* **Work task**
Pull every line with "dependent" from the data.

Dataset records

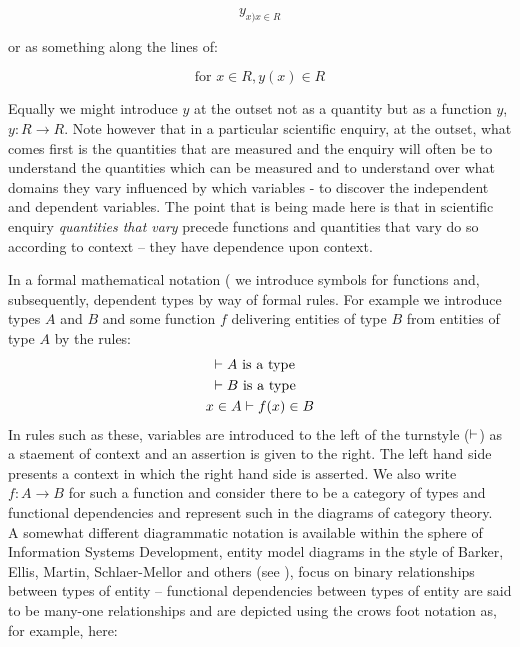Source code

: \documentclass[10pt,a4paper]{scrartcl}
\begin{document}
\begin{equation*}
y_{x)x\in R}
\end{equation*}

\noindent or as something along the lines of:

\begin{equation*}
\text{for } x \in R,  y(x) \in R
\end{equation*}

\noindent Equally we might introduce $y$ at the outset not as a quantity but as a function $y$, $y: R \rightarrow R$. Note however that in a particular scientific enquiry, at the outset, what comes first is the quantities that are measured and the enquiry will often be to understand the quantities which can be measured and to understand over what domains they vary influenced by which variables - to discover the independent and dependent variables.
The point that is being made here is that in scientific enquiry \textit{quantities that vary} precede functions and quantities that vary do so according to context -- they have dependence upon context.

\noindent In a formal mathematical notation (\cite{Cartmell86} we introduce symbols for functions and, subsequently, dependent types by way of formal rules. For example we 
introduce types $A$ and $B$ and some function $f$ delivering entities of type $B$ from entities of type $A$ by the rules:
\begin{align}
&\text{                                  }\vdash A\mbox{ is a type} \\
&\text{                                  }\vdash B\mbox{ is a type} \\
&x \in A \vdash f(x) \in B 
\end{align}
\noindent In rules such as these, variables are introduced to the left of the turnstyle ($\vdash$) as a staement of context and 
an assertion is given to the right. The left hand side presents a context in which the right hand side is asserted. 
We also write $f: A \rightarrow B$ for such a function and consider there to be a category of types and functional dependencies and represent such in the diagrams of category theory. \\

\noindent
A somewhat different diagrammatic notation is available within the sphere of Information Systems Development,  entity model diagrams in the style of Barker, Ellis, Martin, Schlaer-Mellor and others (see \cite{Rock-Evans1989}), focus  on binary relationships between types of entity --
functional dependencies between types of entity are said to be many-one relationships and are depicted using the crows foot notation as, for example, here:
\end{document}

---

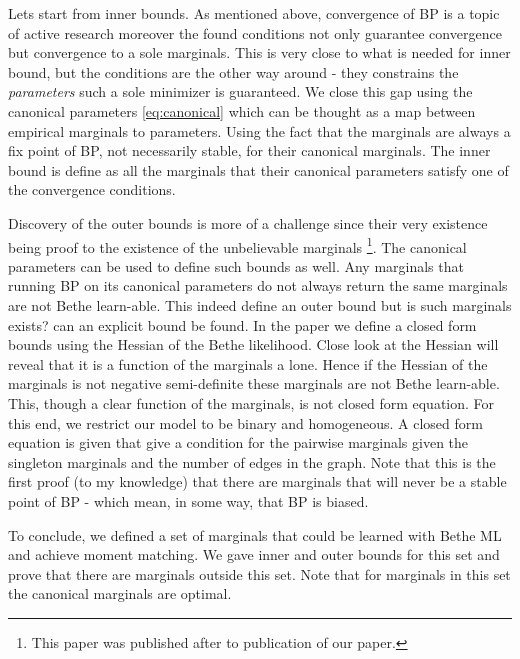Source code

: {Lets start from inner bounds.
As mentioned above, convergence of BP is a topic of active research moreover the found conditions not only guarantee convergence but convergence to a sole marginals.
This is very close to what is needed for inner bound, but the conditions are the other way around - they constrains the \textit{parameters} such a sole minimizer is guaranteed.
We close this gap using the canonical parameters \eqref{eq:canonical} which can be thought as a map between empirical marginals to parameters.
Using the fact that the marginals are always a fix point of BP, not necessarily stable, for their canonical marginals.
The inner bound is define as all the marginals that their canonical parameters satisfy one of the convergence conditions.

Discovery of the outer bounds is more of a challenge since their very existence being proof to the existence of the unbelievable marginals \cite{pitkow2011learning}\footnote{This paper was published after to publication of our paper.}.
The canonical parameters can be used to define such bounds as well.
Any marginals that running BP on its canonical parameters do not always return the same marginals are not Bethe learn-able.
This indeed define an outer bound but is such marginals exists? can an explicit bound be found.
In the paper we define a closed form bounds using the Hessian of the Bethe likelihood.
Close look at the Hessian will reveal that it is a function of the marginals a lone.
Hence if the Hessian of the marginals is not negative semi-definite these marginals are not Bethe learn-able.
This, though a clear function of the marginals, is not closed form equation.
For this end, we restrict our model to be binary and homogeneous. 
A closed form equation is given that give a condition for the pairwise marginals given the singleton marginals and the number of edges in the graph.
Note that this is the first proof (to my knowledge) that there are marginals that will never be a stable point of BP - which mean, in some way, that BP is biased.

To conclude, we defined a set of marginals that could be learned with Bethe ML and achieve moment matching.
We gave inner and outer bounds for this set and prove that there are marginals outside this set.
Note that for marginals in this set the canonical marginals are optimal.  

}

* **Result of this task**
\noindent Equally we might introduce $y$ at the outset not as a quantity but as a function $y$, $y: R \rightarrow R$. Note however that in a particular scientific enquiry, at the outset, what comes first is the quantities that are measured and the enquiry will often be to understand the quantities which can be measured and to understand over what domains they vary influenced by which variables - to discover the independent and dependent variables.
\noindent In a formal mathematical notation (\cite{Cartmell86} we introduce symbols for functions and, subsequently, dependent types by way of formal rules. For example we 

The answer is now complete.